| WHAT IS REQUIRED |
Transcribe the records exactly. Pictures do not belong in the transcription.

| DATASET CONTENT |
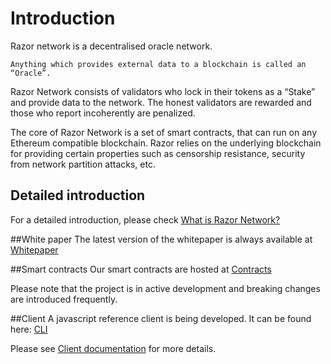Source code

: # Introduction

Razor network is a decentralised oracle network.

    Anything which provides external data to a blockchain is called an “Oracle”.
 Razor Network consists of validators who lock in their tokens as a “Stake” and provide data to the network. The honest validators are rewarded and those who report incoherently are penalized.

The core of Razor Network is a set of smart contracts, that can run on any Ethereum compatible blockchain. Razor relies on the underlying blockchain for providing certain properties such as censorship resistance, security from network partition attacks, etc.

## Detailed introduction
For a detailed introduction, please check  [What is Razor Network?](explainer.md)

##White paper
The latest version of the whitepaper is always available at [Whitepaper](https://razor.network/whitepaper.pdf)

##Smart contracts
Our smart contracts are hosted at [Contracts](https://github.com/razor-network/contracts)

Please note that the project is in active development and breaking changes are introduced frequently.

##Client
A javascript reference client is being developed. It can be found here: [CLI](https://github.com/razor-network/cli)

Please see [Client documentation](client.md) for more details.
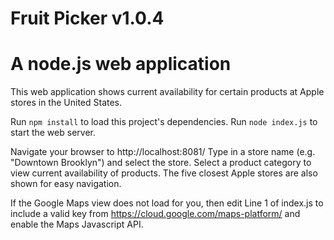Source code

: # Fruit Picker v1.0.4
# A node.js web application

This web application shows current availability for certain products at Apple stores in the United States.

Run `npm install` to load this project's dependencies.
Run `node index.js` to start the web server.

Navigate your browser to http://localhost:8081/
Type in a store name (e.g. "Downtown Brooklyn") and select the store.
Select a product category to view current availability of products.
The five closest Apple stores are also shown for easy navigation.

If the Google Maps view does not load for you, then edit Line 1 of index.js to include a valid key from https://cloud.google.com/maps-platform/ and enable the Maps Javascript API.
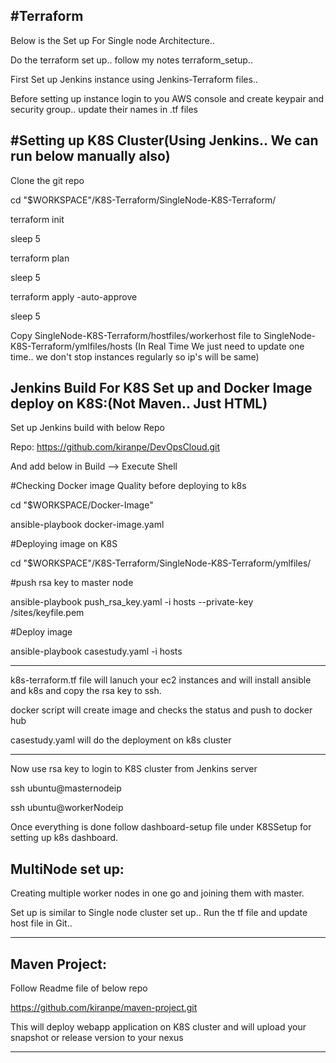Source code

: #Terraform
------------
Below is the Set up For Single node Architecture..

Do the terraform set up.. follow my notes terraform_setup..

First Set up Jenkins instance using Jenkins-Terraform files..

Before setting up instance login to you AWS console and create keypair and security group.. update their names in .tf files

#Setting up K8S Cluster(Using Jenkins.. We can run below manually also)
---------------------------------------------------------------------------------------

Clone the git repo

cd "$WORKSPACE"/K8S-Terraform/SingleNode-K8S-Terraform/

terraform init

sleep 5

terraform plan

sleep 5

terraform apply -auto-approve

sleep 5

Copy SingleNode-K8S-Terraform/hostfiles/workerhost file to SingleNode-K8S-Terraform/ymlfiles/hosts (In Real Time We just need to update one time.. we don't stop instances regularly so ip's will be same)

Jenkins Build For K8S Set up and Docker Image deploy on K8S:(Not Maven.. Just HTML) 
------------------------------------------------------------------------------------

Set up Jenkins build with below Repo

Repo: https://github.com/kiranpe/DevOpsCloud.git

And add below in Build --> Execute Shell

#Checking Docker image Quality before deploying to k8s

cd "$WORKSPACE/Docker-Image"

ansible-playbook docker-image.yaml

#Deploying image on K8S

cd "$WORKSPACE"/K8S-Terraform/SingleNode-K8S-Terraform/ymlfiles/

#push rsa key to master node

ansible-playbook push_rsa_key.yaml -i hosts --private-key /sites/keyfile.pem

#Deploy image

ansible-playbook casestudy.yaml -i hosts

----------------------------------------------------------------------------------------
k8s-terraform.tf file will lanuch your ec2 instances and will install ansible and k8s and copy the rsa key to ssh. 

docker script will create image and checks the status and push to docker hub

casestudy.yaml will do the deployment on k8s cluster

--------------------------------------------------------------------------------------------------

Now use rsa key to login to K8S cluster from Jenkins server

ssh ubuntu@masternodeip

ssh ubuntu@workerNodeip

Once everything is done follow dashboard-setup file under K8SSetup for setting up k8s dashboard.

MultiNode set up:
---------------------
Creating multiple worker nodes in one go and joining them with master.

Set up is similar to Single node cluster set up.. Run the tf file and update host file in Git..

-------------------------------------------------------------------------------------------------------------
Maven Project:
---------------
Follow Readme file of below repo

https://github.com/kiranpe/maven-project.git

This will deploy webapp application on K8S cluster and will upload your snapshot or release version to your nexus

----------------------------------------------------------------------
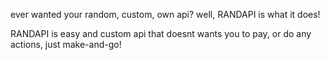 ever wanted your random, custom, own api? well, RANDAPI is what it does!

RANDAPI is easy and custom api that doesnt wants you to pay, or do any actions, just make-and-go!
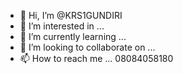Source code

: - 👋 Hi, I’m @KRS1GUNDIRI
- 👀 I’m interested in ...
- 🌱 I’m currently learning ...
- 💞️ I’m looking to collaborate on ...
- 📫 How to reach me ...
08084058180
<!---
KRS1GUNDIRI/KRS1GUNDIRI is a ✨ special ✨ repository because its `README.md` (this file) appears on your GitHub profile.
You can click the Preview link to take a look at your changes.
--->
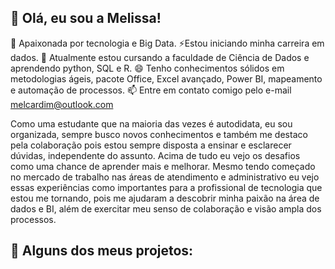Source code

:## 👋 Olá, eu sou a Melissa!

💞 ️Apaixonada por tecnologia e Big Data.
⚡Estou iniciando minha carreira em dados.
🌱 Atualmente estou cursando a faculdade de Ciência de Dados e aprendendo python, SQL e R.
😄 Tenho conhecimentos sólidos em metodologias ágeis, pacote Office, Excel avançado, Power BI, mapeamento e automação de processos.
📫 Entre em contato comigo pelo e-mail melcardim@outlook.com

Como uma estudante que na maioria das vezes é autodidata, eu sou organizada, sempre busco novos conhecimentos e também me destaco pela colaboração pois estou sempre disposta a ensinar e esclarecer dúvidas, independente do assunto. 
Acima de tudo eu vejo os desafios como uma chance de aprender mais e melhorar.
Mesmo tendo começado no mercado de trabalho nas áreas de atendimento e administrativo eu vejo essas experiências como importantes para a profissional de tecnologia que estou me tornando, pois me ajudaram a descobrir minha paixão na área de dados e BI, além de exercitar meu senso de colaboração e visão ampla dos processos. 

## 🚀 Alguns dos meus projetos:

<!---
CardimMelissa/CardimMelissa is a ✨ special ✨ repository because its `README.md` (this file) appears on your GitHub profile.
You can click the Preview link to take a look at your changes.
--->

| WRITTEN RESPONSE |
Source code

: # Introduction

Razor network is a decentralised oracle network.

    Anything which provides external data to a blockchain is called an “Oracle”.
 Razor Network consists of validators who lock in their tokens as a “Stake” and provide data to the network. The honest validators are rewarded and those who report incoherently are penalized.

The core of Razor Network is a set of smart contracts, that can run on any Ethereum compatible blockchain. Razor relies on the underlying blockchain for providing certain properties such as censorship resistance, security from network partition attacks, etc.

## Detailed introduction
For a detailed introduction, please check  [What is Razor Network?](explainer.md)

##White paper
The latest version of the whitepaper is always available at [Whitepaper](https://razor.network/whitepaper.pdf)

##Smart contracts
Our smart contracts are hosted at [Contracts](https://github.com/razor-network/contracts)

Please note that the project is in active development and breaking changes are introduced frequently.

##Client
A javascript reference client is being developed. It can be found here: [CLI](https://github.com/razor-network/cli)

Please see [Client documentation](client.md) for more details.
Source code

: # Fruit Picker v1.0.4
# A node.js web application

This web application shows current availability for certain products at Apple stores in the United States.

Run `npm install` to load this project's dependencies.
Run `node index.js` to start the web server.

Navigate your browser to http://localhost:8081/
Type in a store name (e.g. "Downtown Brooklyn") and select the store.
Select a product category to view current availability of products.
The five closest Apple stores are also shown for easy navigation.

If the Google Maps view does not load for you, then edit Line 1 of index.js to include a valid key from https://cloud.google.com/maps-platform/ and enable the Maps Javascript API.
Source code

: #Terraform
------------
Below is the Set up For Single node Architecture..

Do the terraform set up.. follow my notes terraform_setup..

First Set up Jenkins instance using Jenkins-Terraform files..

Before setting up instance login to you AWS console and create keypair and security group.. update their names in .tf files

#Setting up K8S Cluster(Using Jenkins.. We can run below manually also)
---------------------------------------------------------------------------------------

Clone the git repo

cd "$WORKSPACE"/K8S-Terraform/SingleNode-K8S-Terraform/

terraform init

sleep 5

terraform plan

sleep 5

terraform apply -auto-approve

sleep 5

Copy SingleNode-K8S-Terraform/hostfiles/workerhost file to SingleNode-K8S-Terraform/ymlfiles/hosts (In Real Time We just need to update one time.. we don't stop instances regularly so ip's will be same)

Jenkins Build For K8S Set up and Docker Image deploy on K8S:(Not Maven.. Just HTML) 
------------------------------------------------------------------------------------

Set up Jenkins build with below Repo

Repo: https://github.com/kiranpe/DevOpsCloud.git

And add below in Build --> Execute Shell

#Checking Docker image Quality before deploying to k8s

cd "$WORKSPACE/Docker-Image"

ansible-playbook docker-image.yaml

#Deploying image on K8S

cd "$WORKSPACE"/K8S-Terraform/SingleNode-K8S-Terraform/ymlfiles/

#push rsa key to master node

ansible-playbook push_rsa_key.yaml -i hosts --private-key /sites/keyfile.pem

#Deploy image

ansible-playbook casestudy.yaml -i hosts

----------------------------------------------------------------------------------------
k8s-terraform.tf file will lanuch your ec2 instances and will install ansible and k8s and copy the rsa key to ssh. 

docker script will create image and checks the status and push to docker hub

casestudy.yaml will do the deployment on k8s cluster

--------------------------------------------------------------------------------------------------

Now use rsa key to login to K8S cluster from Jenkins server

ssh ubuntu@masternodeip

ssh ubuntu@workerNodeip

Once everything is done follow dashboard-setup file under K8SSetup for setting up k8s dashboard.

MultiNode set up:
---------------------
Creating multiple worker nodes in one go and joining them with master.

Set up is similar to Single node cluster set up.. Run the tf file and update host file in Git..

-------------------------------------------------------------------------------------------------------------
Maven Project:
---------------
Follow Readme file of below repo

https://github.com/kiranpe/maven-project.git

This will deploy webapp application on K8S cluster and will upload your snapshot or release version to your nexus

----------------------------------------------------------------------
 ever wanted your random, custom, own api? well, RANDAPI is what it does!

RANDAPI is easy and custom api that doesnt wants you to pay, or do any actions, just make-and-go!
Source code

: - 👋 Hi, I’m @KRS1GUNDIRI
- 👀 I’m interested in ...
- 🌱 I’m currently learning ...
- 💞️ I’m looking to collaborate on ...
- 📫 How to reach me ...
08084058180
<!---
KRS1GUNDIRI/KRS1GUNDIRI is a ✨ special ✨ repository because its `README.md` (this file) appears on your GitHub profile.
You can click the Preview link to take a look at your changes.
--->
Source code

:## 👋 Olá, eu sou a Melissa!

💞 ️Apaixonada por tecnologia e Big Data.
⚡Estou iniciando minha carreira em dados.
🌱 Atualmente estou cursando a faculdade de Ciência de Dados e aprendendo python, SQL e R.
😄 Tenho conhecimentos sólidos em metodologias ágeis, pacote Office, Excel avançado, Power BI, mapeamento e automação de processos.
📫 Entre em contato comigo pelo e-mail melcardim@outlook.com

Como uma estudante que na maioria das vezes é autodidata, eu sou organizada, sempre busco novos conhecimentos e também me destaco pela colaboração pois estou sempre disposta a ensinar e esclarecer dúvidas, independente do assunto. 
Acima de tudo eu vejo os desafios como uma chance de aprender mais e melhorar.
Mesmo tendo começado no mercado de trabalho nas áreas de atendimento e administrativo eu vejo essas experiências como importantes para a profissional de tecnologia que estou me tornando, pois me ajudaram a descobrir minha paixão na área de dados e BI, além de exercitar meu senso de colaboração e visão ampla dos processos. 

## 🚀 Alguns dos meus projetos:

<!---
CardimMelissa/CardimMelissa is a ✨ special ✨ repository because its `README.md` (this file) appears on your GitHub profile.
You can click the Preview link to take a look at your changes.
--->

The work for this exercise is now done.